| Task instructions |
Pick out every line of the entries below where "repositorio" occurs, and copy those lines.
[Supplied material]
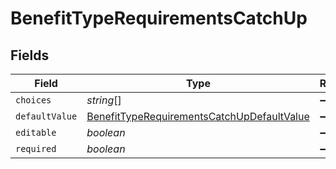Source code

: # BenefitTypeRequirementsCatchUp


## Fields

| Field                                                                                                           | Type                                                                                                            | Required                                                                                                        | Description                                                                                                     |
| --------------------------------------------------------------------------------------------------------------- | --------------------------------------------------------------------------------------------------------------- | --------------------------------------------------------------------------------------------------------------- | --------------------------------------------------------------------------------------------------------------- |
| `choices`                                                                                                       | *string*[]                                                                                                      | :heavy_minus_sign:                                                                                              | N/A                                                                                                             |
| `defaultValue`                                                                                                  | [BenefitTypeRequirementsCatchUpDefaultValue](../../models/shared/benefittyperequirementscatchupdefaultvalue.md) | :heavy_minus_sign:                                                                                              | N/A                                                                                                             |
| `editable`                                                                                                      | *boolean*                                                                                                       | :heavy_minus_sign:                                                                                              | N/A                                                                                                             |
| `required`                                                                                                      | *boolean*                                                                                                       | :heavy_minus_sign:                                                                                              | N/A                                                                                                             |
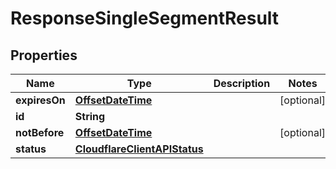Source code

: # ResponseSingleSegmentResult

## Properties
Name | Type | Description | Notes
------------ | ------------- | ------------- | -------------
**expiresOn** | [**OffsetDateTime**](OffsetDateTime.md) |  |  [optional]
**id** | **String** |  | 
**notBefore** | [**OffsetDateTime**](OffsetDateTime.md) |  |  [optional]
**status** | [**CloudflareClientAPIStatus**](CloudflareClientAPIStatus.md) |  | 

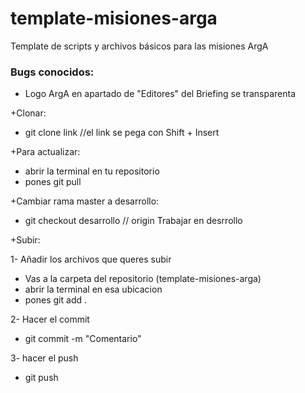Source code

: # template-misiones-arga
Template de scripts y archivos básicos para las misiones ArgA

### Bugs conocidos:

- Logo ArgA en apartado de "Editores" del Briefing se transparenta

+Clonar:
- git clone link   //el link se pega con Shift + Insert


+Para actualizar:
- abrir la terminal en tu repositorio
- pones git pull


+Cambiar rama master a desarrollo:
- git checkout desarrollo // origin
Trabajar en desrrollo


+Subir:

1- Añadir los archivos que queres subir
- Vas a la carpeta del repositorio (template-misiones-arga)
- abrir la terminal en esa ubicacion
- pones git add .

2- Hacer el commit
- git commit -m "Comentario" 

3- hacer el push
- git push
[/Supplied material]
| Result below |
- abrir la terminal en tu repositorio
- Vas a la carpeta del repositorio (template-misiones-arga)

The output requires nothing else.